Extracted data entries
____________

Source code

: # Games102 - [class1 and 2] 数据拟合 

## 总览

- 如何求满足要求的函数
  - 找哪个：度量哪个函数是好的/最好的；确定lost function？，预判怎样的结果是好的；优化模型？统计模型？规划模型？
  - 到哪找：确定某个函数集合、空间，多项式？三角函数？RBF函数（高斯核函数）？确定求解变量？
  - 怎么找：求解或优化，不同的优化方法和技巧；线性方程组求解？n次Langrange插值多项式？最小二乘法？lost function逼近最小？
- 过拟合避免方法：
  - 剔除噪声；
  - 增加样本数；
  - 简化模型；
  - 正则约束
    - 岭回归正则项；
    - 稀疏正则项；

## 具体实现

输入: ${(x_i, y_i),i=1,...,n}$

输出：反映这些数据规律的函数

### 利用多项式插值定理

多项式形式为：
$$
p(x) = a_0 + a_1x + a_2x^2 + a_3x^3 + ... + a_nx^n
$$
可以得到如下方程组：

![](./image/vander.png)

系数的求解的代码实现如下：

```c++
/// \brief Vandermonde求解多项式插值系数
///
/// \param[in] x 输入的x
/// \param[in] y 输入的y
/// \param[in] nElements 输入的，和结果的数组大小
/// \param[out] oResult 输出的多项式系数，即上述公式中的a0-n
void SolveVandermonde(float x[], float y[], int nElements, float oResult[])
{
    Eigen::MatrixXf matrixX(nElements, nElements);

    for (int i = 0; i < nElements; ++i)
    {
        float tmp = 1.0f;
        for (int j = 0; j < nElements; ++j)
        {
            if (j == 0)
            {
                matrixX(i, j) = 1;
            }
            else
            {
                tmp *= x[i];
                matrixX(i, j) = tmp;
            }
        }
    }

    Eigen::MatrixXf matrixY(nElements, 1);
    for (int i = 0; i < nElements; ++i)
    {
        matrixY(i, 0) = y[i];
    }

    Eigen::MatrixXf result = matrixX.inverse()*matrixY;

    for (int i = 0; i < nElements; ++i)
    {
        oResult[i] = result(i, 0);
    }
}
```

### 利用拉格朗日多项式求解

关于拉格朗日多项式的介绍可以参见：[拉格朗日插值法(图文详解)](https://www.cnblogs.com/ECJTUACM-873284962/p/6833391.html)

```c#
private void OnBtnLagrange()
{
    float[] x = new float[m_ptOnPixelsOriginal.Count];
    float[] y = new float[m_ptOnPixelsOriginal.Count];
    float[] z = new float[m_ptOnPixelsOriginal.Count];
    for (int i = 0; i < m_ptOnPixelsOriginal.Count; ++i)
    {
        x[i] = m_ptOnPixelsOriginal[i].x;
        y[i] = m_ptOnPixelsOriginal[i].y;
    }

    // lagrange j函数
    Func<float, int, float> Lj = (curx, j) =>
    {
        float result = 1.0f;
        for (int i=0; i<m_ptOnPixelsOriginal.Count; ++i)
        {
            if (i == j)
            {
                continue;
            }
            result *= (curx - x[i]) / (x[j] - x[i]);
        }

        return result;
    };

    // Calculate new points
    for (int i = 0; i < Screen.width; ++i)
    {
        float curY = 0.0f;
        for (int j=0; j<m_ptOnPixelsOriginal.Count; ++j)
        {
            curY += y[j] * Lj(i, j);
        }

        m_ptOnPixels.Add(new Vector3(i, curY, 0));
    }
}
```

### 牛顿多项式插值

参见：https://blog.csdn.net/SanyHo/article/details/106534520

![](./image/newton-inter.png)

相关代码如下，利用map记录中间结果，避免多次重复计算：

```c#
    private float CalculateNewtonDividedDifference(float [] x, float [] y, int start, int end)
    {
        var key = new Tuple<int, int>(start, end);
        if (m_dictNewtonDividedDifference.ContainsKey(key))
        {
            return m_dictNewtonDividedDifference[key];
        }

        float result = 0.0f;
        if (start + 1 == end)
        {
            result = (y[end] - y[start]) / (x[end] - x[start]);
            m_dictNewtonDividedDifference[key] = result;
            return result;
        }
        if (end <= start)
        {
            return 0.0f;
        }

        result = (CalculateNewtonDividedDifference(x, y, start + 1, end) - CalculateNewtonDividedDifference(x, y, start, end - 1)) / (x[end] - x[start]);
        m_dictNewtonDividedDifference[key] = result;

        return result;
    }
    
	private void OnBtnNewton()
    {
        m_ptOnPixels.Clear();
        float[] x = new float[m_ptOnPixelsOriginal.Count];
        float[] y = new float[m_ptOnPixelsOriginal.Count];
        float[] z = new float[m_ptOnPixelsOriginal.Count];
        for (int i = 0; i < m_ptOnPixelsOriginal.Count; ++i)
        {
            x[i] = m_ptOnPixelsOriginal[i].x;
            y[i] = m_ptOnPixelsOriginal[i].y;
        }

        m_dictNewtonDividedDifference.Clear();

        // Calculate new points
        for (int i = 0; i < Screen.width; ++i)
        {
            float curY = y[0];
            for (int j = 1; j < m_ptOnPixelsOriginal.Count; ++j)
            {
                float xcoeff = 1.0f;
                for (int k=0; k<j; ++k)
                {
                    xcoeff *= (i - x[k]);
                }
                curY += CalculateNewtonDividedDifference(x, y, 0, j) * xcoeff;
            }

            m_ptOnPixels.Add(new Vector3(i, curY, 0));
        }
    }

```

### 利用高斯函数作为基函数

____________

• TO DO:
Please say how many lines above contain "oResult", number only.

• ANSWER TO THE EXERCISE:
3